Saved data entries:
..........

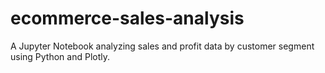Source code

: # ecommerce-sales-analysis
A Jupyter Notebook analyzing sales and profit data by customer segment using Python and Plotly.
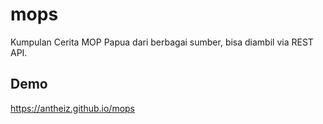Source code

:# mops
Kumpulan Cerita MOP Papua dari berbagai sumber, bisa diambil via REST API.

## Demo
https://antheiz.github.io/mops
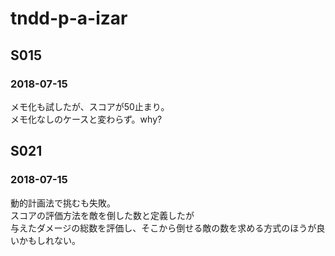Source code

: # tndd-p-a-izar

## S015
### 2018-07-15
メモ化も試したが、スコアが50止まり。  
メモ化なしのケースと変わらず。why?

## S021
### 2018-07-15
動的計画法で挑むも失敗。  
スコアの評価方法を敵を倒した数と定義したが  
与えたダメージの総数を評価し、そこから倒せる敵の数を求める方式のほうが良いかもしれない。
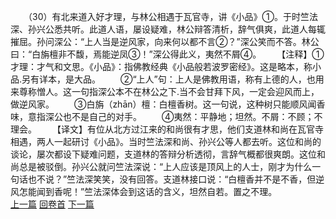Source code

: 　　（30）有北来道入好才理，与林公相遇于瓦官寺，讲《小品》①。于时竺法深、孙兴公悉共听。此道人语，屡设疑难，林公辩答清析，辞气俱爽，此道人每辄摧屈。孙问深公：“上人当是逆风家，向来何以都不言②？”深公笑而不答。林公曰：“白旃檀非不馥，焉能逆凤③！”深公得此义，夷然不屑④。
　　【注释】①才理：才气和文思。《小品》：指佛教经典《小品般若波罗密经》。这是略本，称小品.另有详本，是大品。
　　②“上人”句：上人是佛教用语，称有上德的人，也用来尊称憎人。这一句指深公本不在林公之下.当不会甘拜下风，一定会迎风而上，做逆风家。
　　③白旃（zhān）檀：白檀香树。这一句说，这种树只能顺风闻香味，意指深公也不是自己的对手。
　　④夷然：平静地；坦然。不屑：不顾；不理会。
　　【译文】有位从北方过江来的和尚很有才思，他们支道林和尚在瓦官寺相遇，两人一起研讨《小品》。当时竺法深和尚、孙兴公等人都去听。这位和尚的谈论，屡次都设下疑难问题，支道林的答辩分析透彻，言辞气概都很爽朗。这位和尚总是被驳倒。孙兴公就问竺法深说：“上人应该是顶风上的人士，刚才为什么一句话也不说？”竺法深笑笑，没有回答。支道林接口说：“白檀香并不是不香，但逆风怎能闻到香呢！”竺法深体会到这话的含义，坦然自若。置之不理。
<br>[上一篇](04_029) [回卷首](04_000) [下一篇](04_031)
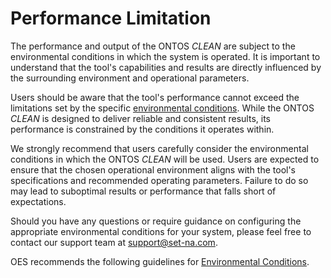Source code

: # Performance Limitation

The performance and output of the ONTOS _CLEAN_ are subject to the environmental conditions in which the system is operated. It is important to understand that the tool's capabilities and results are directly influenced by the surrounding environment and operational parameters.

Users should be aware that the tool's performance cannot exceed the limitations set by the specific [environmental conditions](broken-reference). While the ONTOS _CLEAN_ is designed to deliver reliable and consistent results, its performance is constrained by the conditions it operates within.

We strongly recommend that users carefully consider the environmental conditions in which the ONTOS _CLEAN_ will be used. Users are expected to ensure that the chosen operational environment aligns with the tool's specifications and recommended operating parameters. Failure to do so may lead to suboptimal results or performance that falls short of expectations.

Should you have any questions or require guidance on configuring the appropriate environmental conditions for your system, please feel free to contact our support team at [support@set-na.com](mailto:support@set-na.com).&#x20;

OES recommends the following guidelines for [Environmental Conditions](broken-reference).
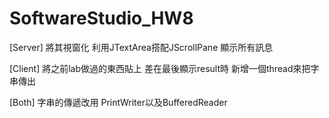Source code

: # SoftwareStudio_HW8

[Server]
將其視窗化
利用JTextArea搭配JScrollPane
顯示所有訊息

[Client]
將之前lab做過的東西貼上
差在最後顯示result時
新增一個thread來把字串傳出

[Both]
字串的傳遞改用
PrintWriter以及BufferedReader
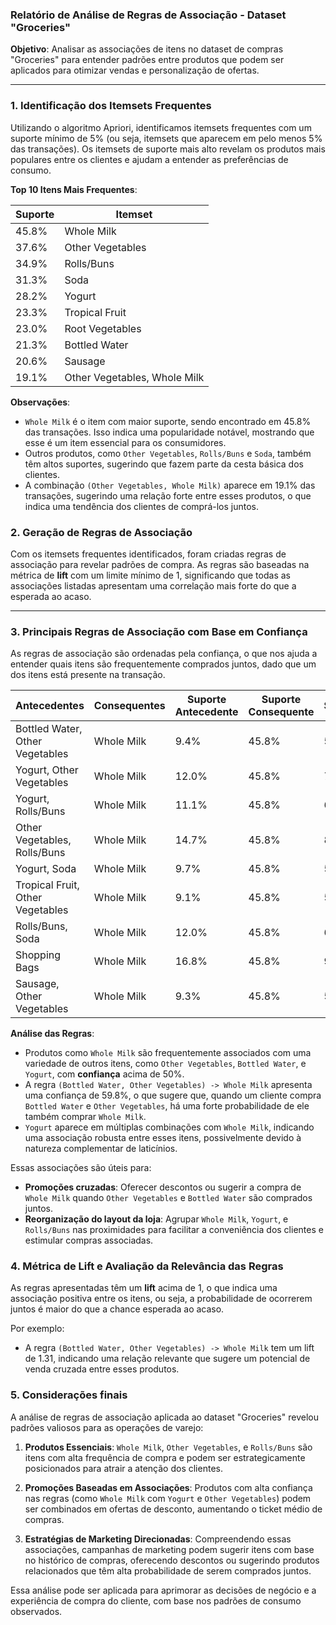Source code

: ### Relatório de Análise de Regras de Associação - Dataset "Groceries"

**Objetivo**: Analisar as associações de itens no dataset de compras "Groceries" para entender padrões entre produtos que podem ser aplicados para otimizar vendas e personalização de ofertas.

---

### 1. Identificação dos Itemsets Frequentes

Utilizando o algoritmo Apriori, identificamos itemsets frequentes com um suporte mínimo de 5% (ou seja, itemsets que aparecem em pelo menos 5% das transações). Os itemsets de suporte mais alto revelam os produtos mais populares entre os clientes e ajudam a entender as preferências de consumo.

**Top 10 Itens Mais Frequentes**:

| Suporte  | Itemset                  |
|----------|--------------------------|
| 45.8%    | Whole Milk               |
| 37.6%    | Other Vegetables         |
| 34.9%    | Rolls/Buns               |
| 31.3%    | Soda                     |
| 28.2%    | Yogurt                   |
| 23.3%    | Tropical Fruit           |
| 23.0%    | Root Vegetables          |
| 21.3%    | Bottled Water            |
| 20.6%    | Sausage                  |
| 19.1%    | Other Vegetables, Whole Milk |

**Observações**:
- `Whole Milk` é o item com maior suporte, sendo encontrado em 45.8% das transações. Isso indica uma popularidade notável, mostrando que esse é um item essencial para os consumidores.
- Outros produtos, como `Other Vegetables`, `Rolls/Buns` e `Soda`, também têm altos suportes, sugerindo que fazem parte da cesta básica dos clientes.
- A combinação `(Other Vegetables, Whole Milk)` aparece em 19.1% das transações, sugerindo uma relação forte entre esses produtos, o que indica uma tendência dos clientes de comprá-los juntos.

### 2. Geração de Regras de Associação

Com os itemsets frequentes identificados, foram criadas regras de associação para revelar padrões de compra. As regras são baseadas na métrica de **lift** com um limite mínimo de 1, significando que todas as associações listadas apresentam uma correlação mais forte do que a esperada ao acaso.

---

### 3. Principais Regras de Associação com Base em Confiança

As regras de associação são ordenadas pela confiança, o que nos ajuda a entender quais itens são frequentemente comprados juntos, dado que um dos itens está presente na transação.

| Antecedentes                       | Consequentes | Suporte Antecedente | Suporte Consequente | Suporte | Confiança | Lift |
|------------------------------------|--------------|----------------------|----------------------|---------|-----------|------|
| Bottled Water, Other Vegetables    | Whole Milk   | 9.4%                | 45.8%               | 5.6%    | 59.8%     | 1.31 |
| Yogurt, Other Vegetables           | Whole Milk   | 12.0%               | 45.8%               | 7.1%    | 59.7%     | 1.30 |
| Yogurt, Rolls/Buns                 | Whole Milk   | 11.1%               | 45.8%               | 6.6%    | 59.2%     | 1.29 |
| Other Vegetables, Rolls/Buns       | Whole Milk   | 14.7%               | 45.8%               | 8.2%    | 55.9%     | 1.22 |
| Yogurt, Soda                       | Whole Milk   | 9.7%                | 45.8%               | 5.4%    | 55.8%     | 1.22 |
| Tropical Fruit, Other Vegetables   | Whole Milk   | 9.1%                | 45.8%               | 5.1%    | 55.3%     | 1.21 |
| Rolls/Buns, Soda                   | Whole Milk   | 12.0%               | 45.8%               | 6.5%    | 54.4%     | 1.19 |
| Shopping Bags                      | Whole Milk   | 16.8%               | 45.8%               | 9.1%    | 54.3%     | 1.18 |
| Sausage, Other Vegetables          | Whole Milk   | 9.3%                | 45.8%               | 5.0%    | 54.1%     | 1.18 |

**Análise das Regras**:
- Produtos como `Whole Milk` são frequentemente associados com uma variedade de outros itens, como `Other Vegetables`, `Bottled Water`, e `Yogurt`, com **confiança** acima de 50%.
- A regra `(Bottled Water, Other Vegetables) -> Whole Milk` apresenta uma confiança de 59.8%, o que sugere que, quando um cliente compra `Bottled Water` e `Other Vegetables`, há uma forte probabilidade de ele também comprar `Whole Milk`.
- `Yogurt` aparece em múltiplas combinações com `Whole Milk`, indicando uma associação robusta entre esses itens, possivelmente devido à natureza complementar de laticínios.

Essas associações são úteis para:
  - **Promoções cruzadas**: Oferecer descontos ou sugerir a compra de `Whole Milk` quando `Other Vegetables` e `Bottled Water` são comprados juntos.
  - **Reorganização do layout da loja**: Agrupar `Whole Milk`, `Yogurt`, e `Rolls/Buns` nas proximidades para facilitar a conveniência dos clientes e estimular compras associadas.

### 4. Métrica de Lift e Avaliação da Relevância das Regras

As regras apresentadas têm um **lift** acima de 1, o que indica uma associação positiva entre os itens, ou seja, a probabilidade de ocorrerem juntos é maior do que a chance esperada ao acaso.

Por exemplo:
- A regra `(Bottled Water, Other Vegetables) -> Whole Milk` tem um lift de 1.31, indicando uma relação relevante que sugere um potencial de venda cruzada entre esses produtos.

### 5. Considerações finais

A análise de regras de associação aplicada ao dataset "Groceries" revelou padrões valiosos para as operações de varejo:

1. **Produtos Essenciais**: `Whole Milk`, `Other Vegetables`, e `Rolls/Buns` são itens com alta frequência de compra e podem ser estrategicamente posicionados para atrair a atenção dos clientes.
   
2. **Promoções Baseadas em Associações**: Produtos com alta confiança nas regras (como `Whole Milk` com `Yogurt` e `Other Vegetables`) podem ser combinados em ofertas de desconto, aumentando o ticket médio de compras.

3. **Estratégias de Marketing Direcionadas**: Compreendendo essas associações, campanhas de marketing podem sugerir itens com base no histórico de compras, oferecendo descontos ou sugerindo produtos relacionados que têm alta probabilidade de serem comprados juntos.

Essa análise pode ser aplicada para aprimorar as decisões de negócio e a experiência de compra do cliente, com base nos padrões de consumo observados.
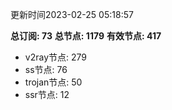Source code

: 更新时间2023-02-25 05:18:57

**总订阅: 73**
**总节点: 1179**
**有效节点: 417**
- v2ray节点: 279
- ss节点: 76
- trojan节点: 50
- ssr节点: 12
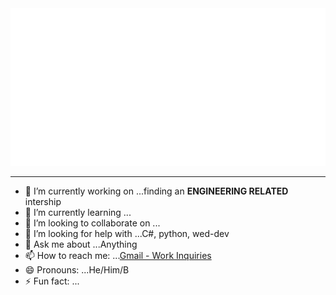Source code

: <!--
**bulageidei/bulageidei** is a ✨ _special_ ✨ repository because its `README.md` (this file) appears on your GitHub profile.
-->

<div align="center">
    <img src="heading.svg" width="auto" height="auto" alt="greetings">
</div>

<hr>
<!-- <h1 align = "center"> Hello fellow visitor! Bulag here 👋 </h1> -->

- 🔭 I’m currently working on ...finding an **ENGINEERING RELATED** intership
- 🌱 I’m currently learning ...
- 👯 I’m looking to collaborate on ...
- 🤔 I’m looking for help with ...C#, python, wed-dev
- 💬 Ask me about ...Anything
- 📫 How to reach me: ...[Gmail - Work Inquiries](mailto:bobbysun.150801@gmail.com)
- 😄 Pronouns: ...He/Him/B
- ⚡ Fun fact: ...
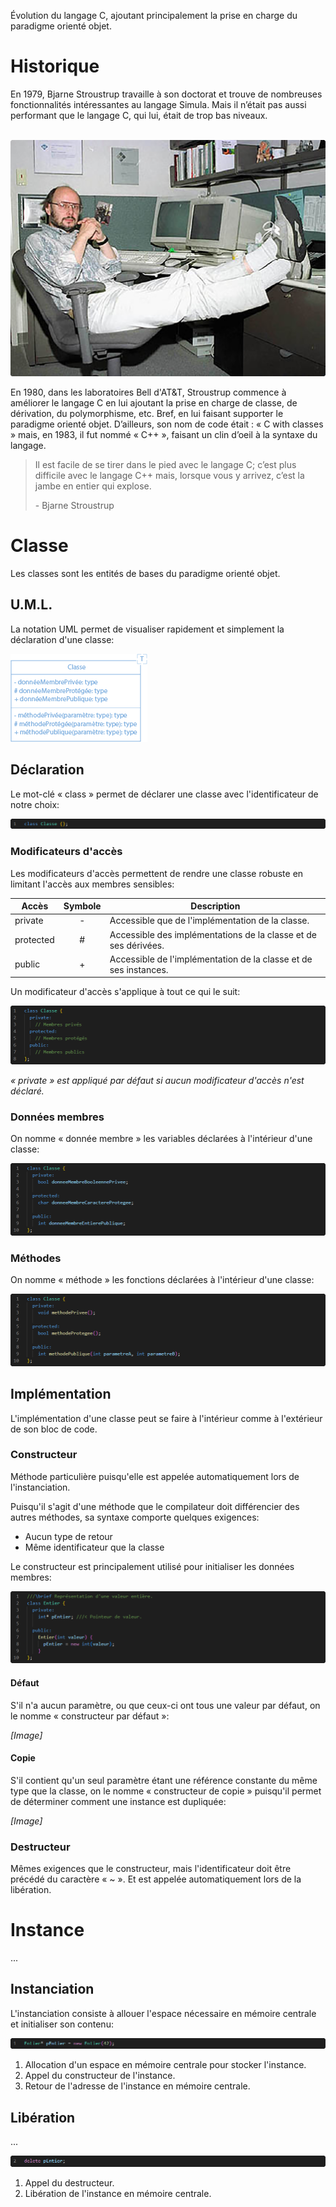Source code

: Évolution du langage C, ajoutant principalement la prise en charge du paradigme orienté objet.

# Historique

En 1979, Bjarne Stroustrup travaille à son doctorat et trouve de nombreuses fonctionnalités intéressantes au langage Simula. Mais il n’était pas aussi performant que le langage C, qui lui, était de trop bas niveaux.

<br>![Bjarne Stroustrup](Images/BjarneStroustrup.png)

En 1980, dans les laboratoires Bell d'AT&T, Stroustrup commence à améliorer le langage C en lui ajoutant la prise en charge de classe, de dérivation, du polymorphisme, etc. Bref, en lui faisant supporter le paradigme orienté objet. D’ailleurs, son nom de code était : « C with classes » mais, en 1983, il fut nommé « C++ », faisant un clin d’oeil à la syntaxe du langage.

> Il est facile de se tirer dans le pied avec le langage C; c’est plus difficile avec le langage C++ mais, lorsque vous y arrivez, c’est la jambe en entier qui explose.
>
> \- Bjarne Stroustrup

# Classe

Les classes sont les entités de bases du paradigme orienté objet.

## U.M.L.

La notation UML permet de visualiser rapidement et simplement la déclaration d'une classe:

![UML](Images/UMLClass.png)

## Déclaration

Le mot-clé « class » permet de déclarer une classe avec l'identificateur de notre choix:

![Déclaration](Images/CPPClass.png)

### Modificateurs d'accès

Les modificateurs d'accès permettent de rendre une classe robuste en limitant l'accès aux membres sensibles:

| Accès   | Symbole | Description                                                     |
|---------|:-------:|-----------------------------------------------------------------|
|private  |    -    | Accessible que de l'implémentation de la classe.                |
|protected|    #    | Accessible des implémentations de la classe et de ses dérivées. |
|public   |    +    | Accessible de l'implémentation de la classe et de ses instances.|

Un modificateur d'accès s'applique à tout ce qui le suit:

![Modificateurs d'accès](Images/CPPAccessors.png)

*« private » est appliqué par défaut si aucun modificateur d'accès n'est déclaré.*

### Données membres

On nomme « donnée membre » les variables déclarées à l'intérieur d'une classe:

![Donnée membre](Images/CPPDataMembers.png)

### Méthodes

On nomme « méthode » les fonctions déclarées à l'intérieur d'une classe:

![Méthode](Images/CPPMethods.png)

## Implémentation

L'implémentation d'une classe peut se faire à l'intérieur comme à l'extérieur de son bloc de code.

### Constructeur

Méthode particulière puisqu'elle est appelée automatiquement lors de l'instanciation.

Puisqu'il s'agit d'une méthode que le compilateur doit différencier des autres méthodes, sa syntaxe comporte quelques exigences:

- Aucun type de retour
- Même identificateur que la classe

Le constructeur est principalement utilisé pour initialiser les données membres:

![Constructeur](Images/CPPConstructor.png)

#### Défaut

S'il n'a aucun paramètre, ou que ceux-ci ont tous une valeur par défaut, on le nomme « constructeur par défaut »:

*[Image]*

#### Copie

S'il contient qu'un seul paramètre étant une référence constante du même type que la classe, on le nomme « constructeur de copie » puisqu'il permet de déterminer comment une instance est dupliquée:

*[Image]*

### Destructeur

Mêmes exigences que le constructeur, mais l'identificateur doit être précédé du caractère « ~ ». Et est appelée automatiquement lors de la libération.

# Instance

...

## Instanciation

L'instanciation consiste à allouer l'espace nécessaire en mémoire centrale et initialiser son contenu:

![Instanciation](Images/CPPNew.png)

1. Allocation d'un espace en mémoire centrale pour stocker l'instance.
2. Appel du constructeur de l'instance.
3. Retour de l'adresse de l'instance en mémoire centrale.

## Libération

...

![Libération](Images/CPPDelete.png)

1. Appel du destructeur.
2. Libération de l'instance en mémoire centrale.
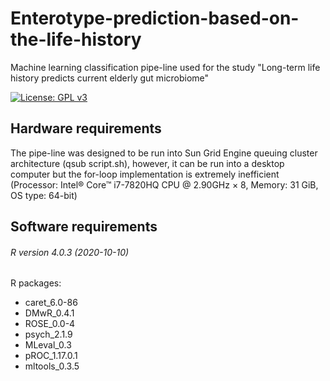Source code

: # Enterotype-prediction-based-on-the-life-history
Machine learning classification pipe-line used for the study "Long-term life history predicts current elderly gut microbiome"

[![License: GPL v3](https://img.shields.io/badge/License-GPLv3-blue.svg)](https://github.com/jorgevazcast/Enterotype-prediction-based-on-the-life-history/blob/main/LICENSE)

## Hardware requirements
The pipe-line was designed to be run into Sun Grid Engine queuing cluster architecture (qsub script.sh), however, it can be run into a desktop computer but the for-loop implementation is extremely inefficient
(Processor: Intel® Core™ i7-7820HQ CPU @ 2.90GHz × 8,
Memory: 31 GiB,
OS type: 64-bit)

## Software requirements
###### R version 4.0.3 (2020-10-10)
R packages:
* caret_6.0-86
* DMwR_0.4.1
* ROSE_0.0-4
* psych_2.1.9
* MLeval_0.3
* pROC_1.17.0.1
* mltools_0.3.5

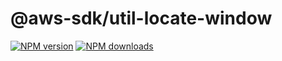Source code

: # @aws-sdk/util-locate-window

[![NPM version](https://img.shields.io/npm/v/@aws-sdk/util-locate-window/rc.svg)](https://www.npmjs.com/package/@aws-sdk/util-locate-window)
[![NPM downloads](https://img.shields.io/npm/dm/@aws-sdk/util-locate-window.svg)](https://www.npmjs.com/package/@aws-sdk/util-locate-window)
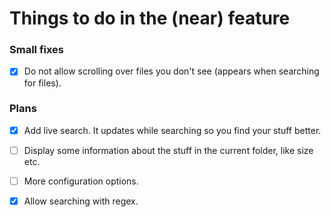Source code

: # Things to do in the (near) feature

### Small fixes

- [x] Do not allow scrolling over files you don't see (appears when searching for files).

### Plans

- [x] Add live search. It updates while searching so you find your stuff better.

- [ ] Display some information about the stuff in the current folder, like size etc.
- [ ] More configuration options.
- [x] Allow searching with regex.
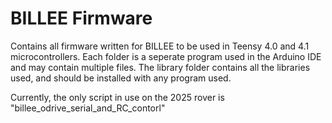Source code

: # BILLEE Firmware
Contains all firmware written for BILLEE to be used in Teensy 4.0 and 4.1 microcontrollers. Each folder is a seperate program used in the Arduino IDE and may contain multiple files. 
The library folder contains all the libraries used, and should be installed with any program used.

Currently, the only script in use on the 2025 rover is "billee_odrive_serial_and_RC_contorl"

..........

[Action item]: Your task is to restate word for word the lines from the top of the data to the line containing "メモ化も試したが、スコアが50止まり。", both ends included, with every picture left out.

[Written solution]:
Source code

: # ecommerce-sales-analysis
A Jupyter Notebook analyzing sales and profit data by customer segment using Python and Plotly.
Source code

:# mops
Kumpulan Cerita MOP Papua dari berbagai sumber, bisa diambil via REST API.

## Demo
https://antheiz.github.io/mops
Source code

: # tndd-p-a-izar

## S015
### 2018-07-15
メモ化も試したが、スコアが50止まり。  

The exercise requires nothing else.